U.S. Forest Service Chief resigns due to sexual harassment allegations

March 7 (UPI) — Tony Tooke, the chief of the U.S. Forest Service, resigned Wednesday after reports of sexual harassment allegations against him and how his agency responded to complaints.

Tooke’s resignation comes days after a PBS NewsHour report revealed several claims of sexual misconduct against Tooke and other officials within the agency and retaliation against those who reported the behavior.

In an email to Forest Service employees, Tooke denied any wrongdoing but admitted that the agency has “much to do” to improve policies, accountability, reporting systems and training.

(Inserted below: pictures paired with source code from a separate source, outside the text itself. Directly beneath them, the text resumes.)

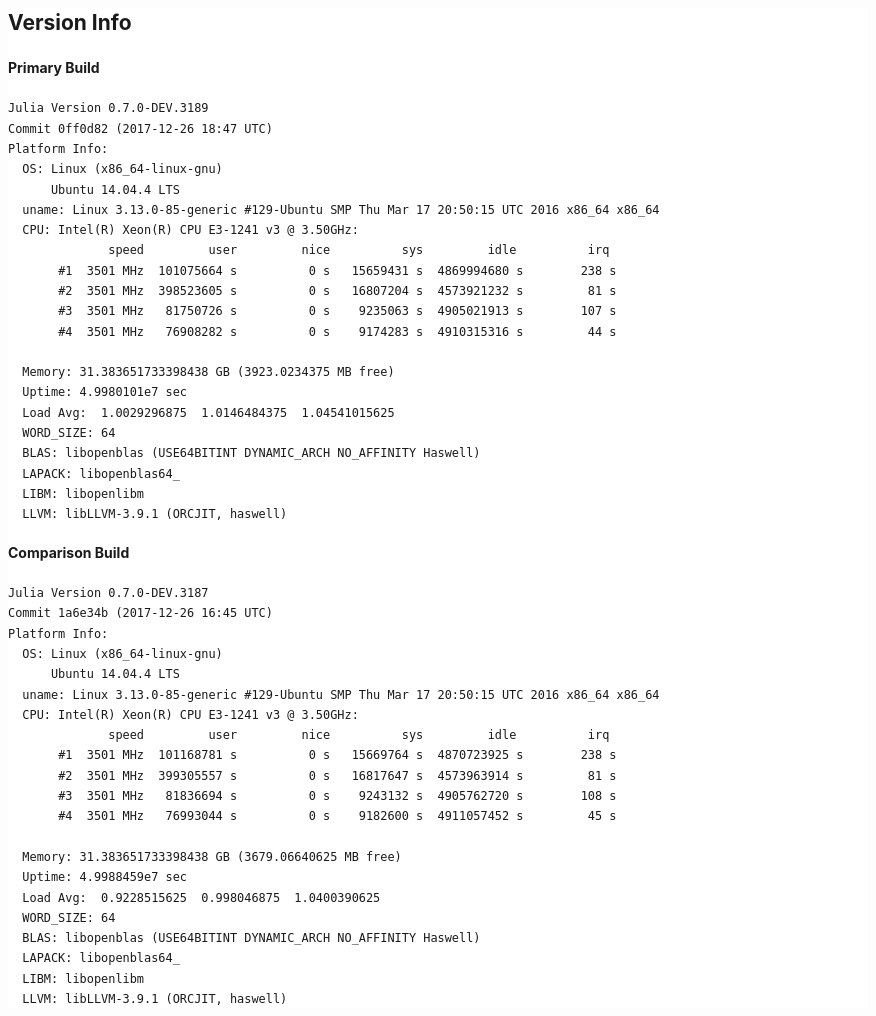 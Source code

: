 ## Version Info

#### Primary Build

```
Julia Version 0.7.0-DEV.3189
Commit 0ff0d82 (2017-12-26 18:47 UTC)
Platform Info:
  OS: Linux (x86_64-linux-gnu)
      Ubuntu 14.04.4 LTS
  uname: Linux 3.13.0-85-generic #129-Ubuntu SMP Thu Mar 17 20:50:15 UTC 2016 x86_64 x86_64
  CPU: Intel(R) Xeon(R) CPU E3-1241 v3 @ 3.50GHz: 
              speed         user         nice          sys         idle          irq
       #1  3501 MHz  101075664 s          0 s   15659431 s  4869994680 s        238 s
       #2  3501 MHz  398523605 s          0 s   16807204 s  4573921232 s         81 s
       #3  3501 MHz   81750726 s          0 s    9235063 s  4905021913 s        107 s
       #4  3501 MHz   76908282 s          0 s    9174283 s  4910315316 s         44 s
       
  Memory: 31.383651733398438 GB (3923.0234375 MB free)
  Uptime: 4.9980101e7 sec
  Load Avg:  1.0029296875  1.0146484375  1.04541015625
  WORD_SIZE: 64
  BLAS: libopenblas (USE64BITINT DYNAMIC_ARCH NO_AFFINITY Haswell)
  LAPACK: libopenblas64_
  LIBM: libopenlibm
  LLVM: libLLVM-3.9.1 (ORCJIT, haswell)

```

#### Comparison Build

```
Julia Version 0.7.0-DEV.3187
Commit 1a6e34b (2017-12-26 16:45 UTC)
Platform Info:
  OS: Linux (x86_64-linux-gnu)
      Ubuntu 14.04.4 LTS
  uname: Linux 3.13.0-85-generic #129-Ubuntu SMP Thu Mar 17 20:50:15 UTC 2016 x86_64 x86_64
  CPU: Intel(R) Xeon(R) CPU E3-1241 v3 @ 3.50GHz: 
              speed         user         nice          sys         idle          irq
       #1  3501 MHz  101168781 s          0 s   15669764 s  4870723925 s        238 s
       #2  3501 MHz  399305557 s          0 s   16817647 s  4573963914 s         81 s
       #3  3501 MHz   81836694 s          0 s    9243132 s  4905762720 s        108 s
       #4  3501 MHz   76993044 s          0 s    9182600 s  4911057452 s         45 s
       
  Memory: 31.383651733398438 GB (3679.06640625 MB free)
  Uptime: 4.9988459e7 sec
  Load Avg:  0.9228515625  0.998046875  1.0400390625
  WORD_SIZE: 64
  BLAS: libopenblas (USE64BITINT DYNAMIC_ARCH NO_AFFINITY Haswell)
  LAPACK: libopenblas64_
  LIBM: libopenlibm
  LLVM: libLLVM-3.9.1 (ORCJIT, haswell)

```
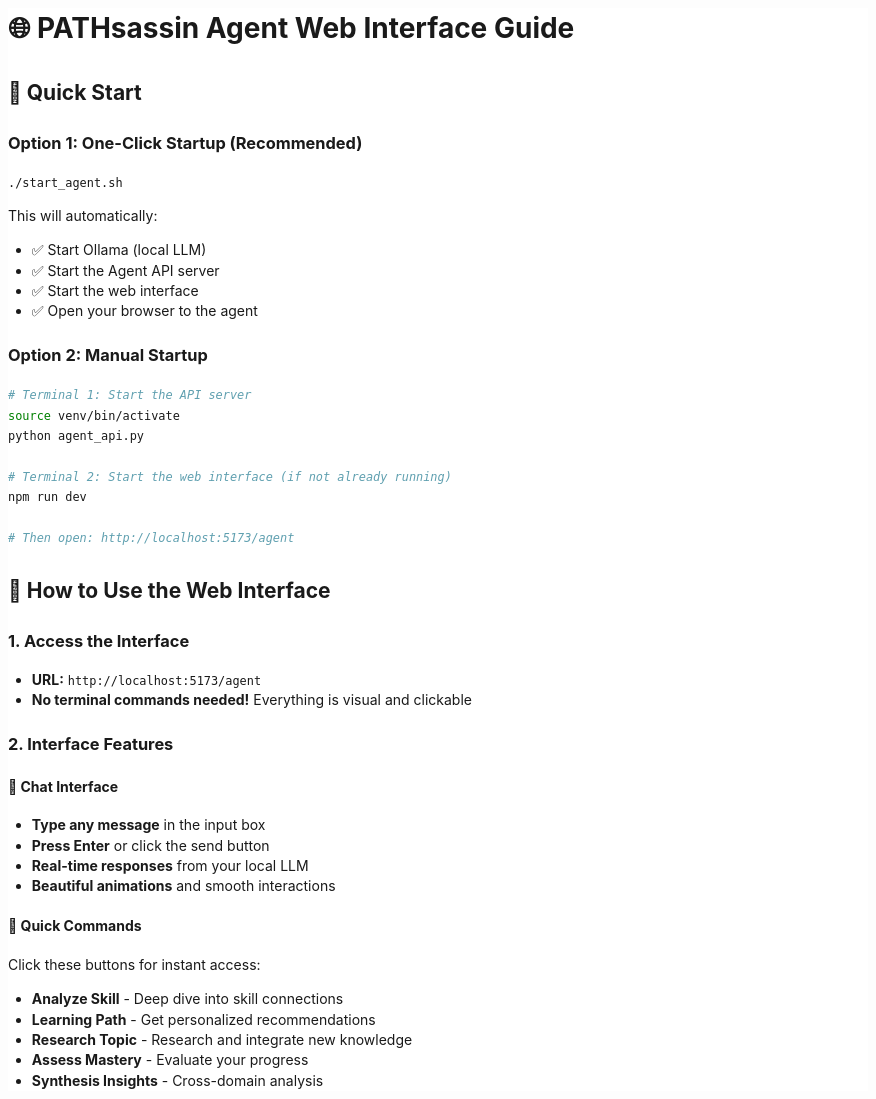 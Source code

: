 # 🌐 PATHsassin Agent Web Interface Guide

## 🚀 Quick Start

### **Option 1: One-Click Startup (Recommended)**
```bash
./start_agent.sh
```
This will automatically:
- ✅ Start Ollama (local LLM)
- ✅ Start the Agent API server
- ✅ Start the web interface
- ✅ Open your browser to the agent

### **Option 2: Manual Startup**
```bash
# Terminal 1: Start the API server
source venv/bin/activate
python agent_api.py

# Terminal 2: Start the web interface (if not already running)
npm run dev

# Then open: http://localhost:5173/agent
```

## 🎯 How to Use the Web Interface

### **1. Access the Interface**
- **URL:** `http://localhost:5173/agent`
- **No terminal commands needed!** Everything is visual and clickable

### **2. Interface Features**

#### **🤖 Chat Interface**
- **Type any message** in the input box
- **Press Enter** or click the send button
- **Real-time responses** from your local LLM
- **Beautiful animations** and smooth interactions

#### **🎯 Quick Commands**
Click these buttons for instant access:
- **Analyze Skill** - Deep dive into skill connections
- **Learning Path** - Get personalized recommendations
- **Research Topic** - Research and integrate new knowledge
- **Assess Mastery** - Evaluate your progress
- **Synthesis Insights** - Cross-domain analysis
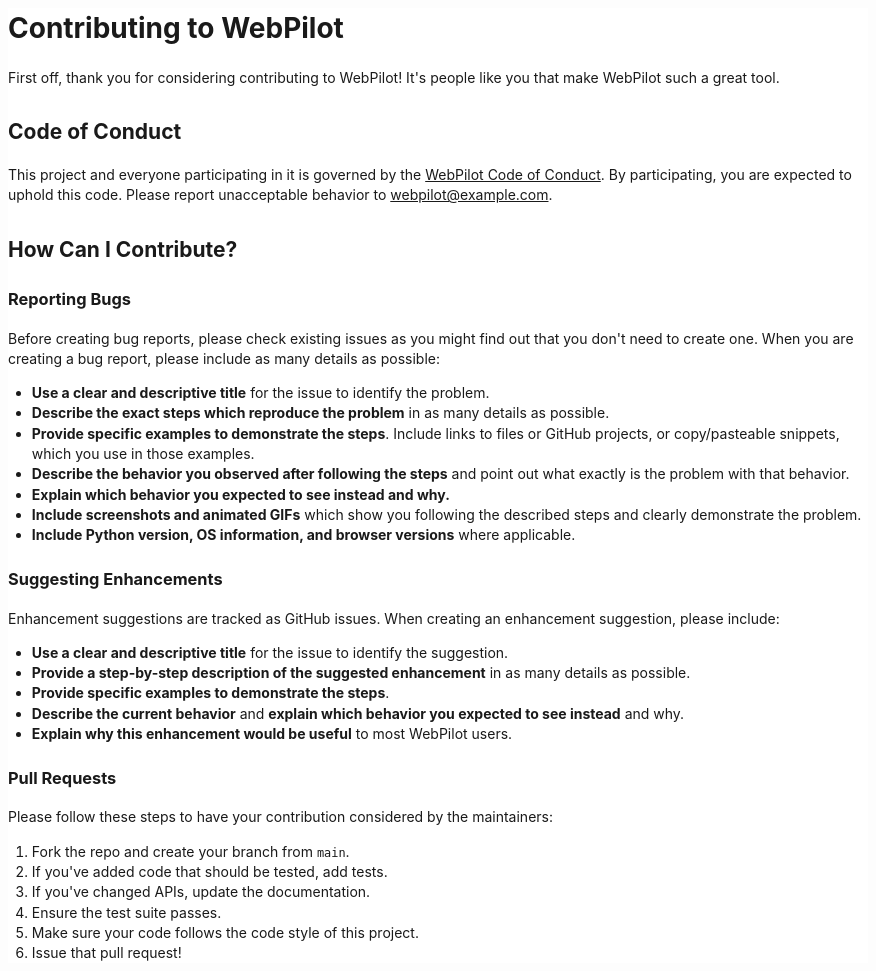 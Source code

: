 # Contributing to WebPilot

First off, thank you for considering contributing to WebPilot! It's people like you that make WebPilot such a great tool.

## Code of Conduct

This project and everyone participating in it is governed by the [WebPilot Code of Conduct](CODE_OF_CONDUCT.md). By participating, you are expected to uphold this code. Please report unacceptable behavior to webpilot@example.com.

## How Can I Contribute?

### Reporting Bugs

Before creating bug reports, please check existing issues as you might find out that you don't need to create one. When you are creating a bug report, please include as many details as possible:

* **Use a clear and descriptive title** for the issue to identify the problem.
* **Describe the exact steps which reproduce the problem** in as many details as possible.
* **Provide specific examples to demonstrate the steps**. Include links to files or GitHub projects, or copy/pasteable snippets, which you use in those examples.
* **Describe the behavior you observed after following the steps** and point out what exactly is the problem with that behavior.
* **Explain which behavior you expected to see instead and why.**
* **Include screenshots and animated GIFs** which show you following the described steps and clearly demonstrate the problem.
* **Include Python version, OS information, and browser versions** where applicable.

### Suggesting Enhancements

Enhancement suggestions are tracked as GitHub issues. When creating an enhancement suggestion, please include:

* **Use a clear and descriptive title** for the issue to identify the suggestion.
* **Provide a step-by-step description of the suggested enhancement** in as many details as possible.
* **Provide specific examples to demonstrate the steps**.
* **Describe the current behavior** and **explain which behavior you expected to see instead** and why.
* **Explain why this enhancement would be useful** to most WebPilot users.

### Pull Requests

Please follow these steps to have your contribution considered by the maintainers:

1. Fork the repo and create your branch from `main`.
2. If you've added code that should be tested, add tests.
3. If you've changed APIs, update the documentation.
4. Ensure the test suite passes.
5. Make sure your code follows the code style of this project.
6. Issue that pull request!
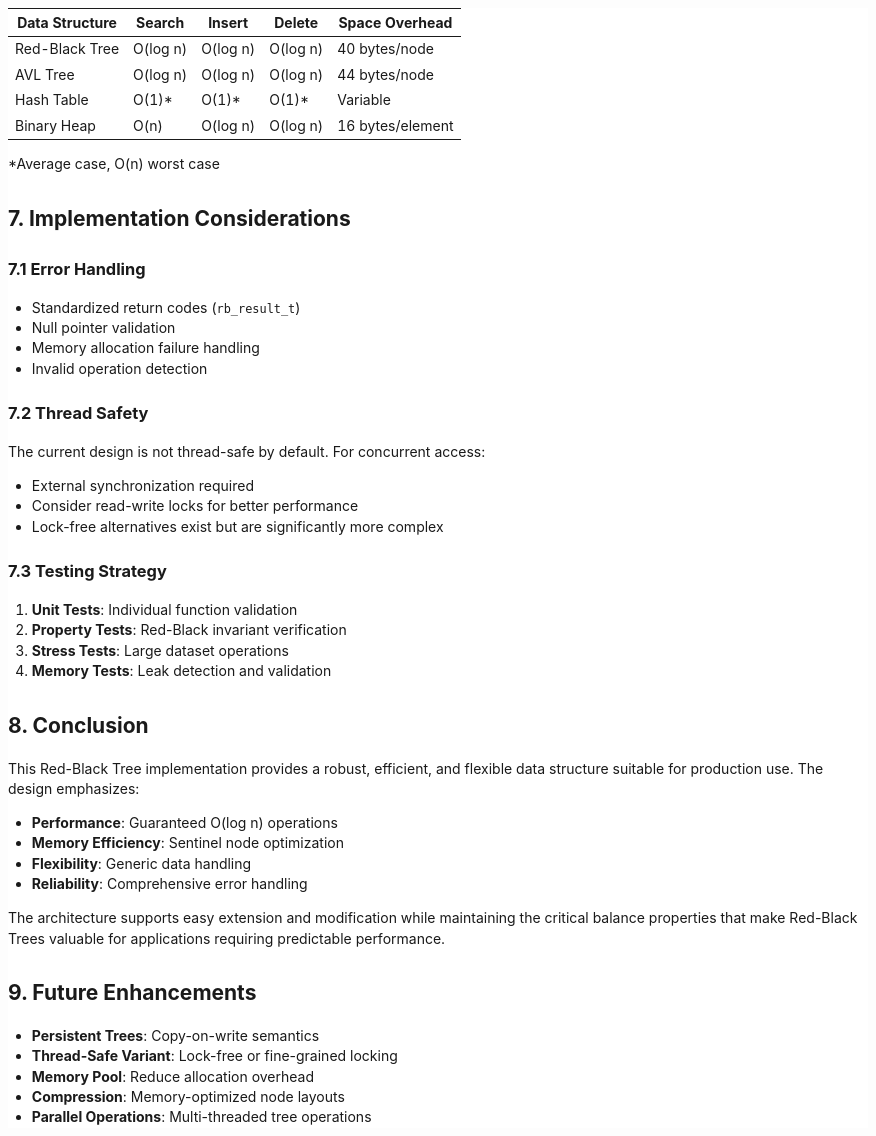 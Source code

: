 | Data Structure | Search | Insert | Delete | Space Overhead |
|----------------|--------|--------|--------|----------------|
| Red-Black Tree | O(log n) | O(log n) | O(log n) | 40 bytes/node |
| AVL Tree       | O(log n) | O(log n) | O(log n) | 44 bytes/node |
| Hash Table     | O(1)*    | O(1)*    | O(1)*    | Variable |
| Binary Heap    | O(n)     | O(log n) | O(log n) | 16 bytes/element |

*Average case, O(n) worst case

## 7. Implementation Considerations

### 7.1 Error Handling

- Standardized return codes (`rb_result_t`)
- Null pointer validation
- Memory allocation failure handling
- Invalid operation detection

### 7.2 Thread Safety

The current design is not thread-safe by default. For concurrent access:
- External synchronization required
- Consider read-write locks for better performance
- Lock-free alternatives exist but are significantly more complex

### 7.3 Testing Strategy

1. **Unit Tests**: Individual function validation
2. **Property Tests**: Red-Black invariant verification
3. **Stress Tests**: Large dataset operations
4. **Memory Tests**: Leak detection and validation

## 8. Conclusion

This Red-Black Tree implementation provides a robust, efficient, and flexible data structure suitable for production use. The design emphasizes:

- **Performance**: Guaranteed O(log n) operations
- **Memory Efficiency**: Sentinel node optimization
- **Flexibility**: Generic data handling
- **Reliability**: Comprehensive error handling

The architecture supports easy extension and modification while maintaining the critical balance properties that make Red-Black Trees valuable for applications requiring predictable performance.

## 9. Future Enhancements

- **Persistent Trees**: Copy-on-write semantics
- **Thread-Safe Variant**: Lock-free or fine-grained locking
- **Memory Pool**: Reduce allocation overhead
- **Compression**: Memory-optimized node layouts
- **Parallel Operations**: Multi-threaded tree operations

“In some of these news reports, you may have seen references to my own behavior in the
past,” Tooke wrote.”This naturally raised questions about my record and prompted an investigation, which I
requested and fully support, and with which I have cooperated. I have been forthright during the review, but I cannot combat every inaccuracy that is reported in the news media.”

He continued: “What I can control, however, are decisions I make today and the choice of a path for the future that is best for our employees, the Forest Service and the U.S. Department of Agriculture. I must also think about what is best for my family. Therefore, I have decided that what is needed right now is for me to step down as Forest Service Chief and make way for a new leader that can ensure future success for all employees and the agency.”

The PBS NewsHour report documented allegations from 34 current and former female Forest Service employees regarding sexual harassment on the job and either inaction or retaliation when they filed complaints.

Although sexual harassment allegations have garnered increased media attention as a result of social media campaigns such as #MeToo, class action complaints and lawsuits have been filed since 1972, according to the report.

And in 2016, a congressional hearing addressed sexual assault and harassment in several federal agencies, including the Forest Service.

Tooke, a lifelong Forest Service employee, led the agency for about six months after being appointed to the post in September.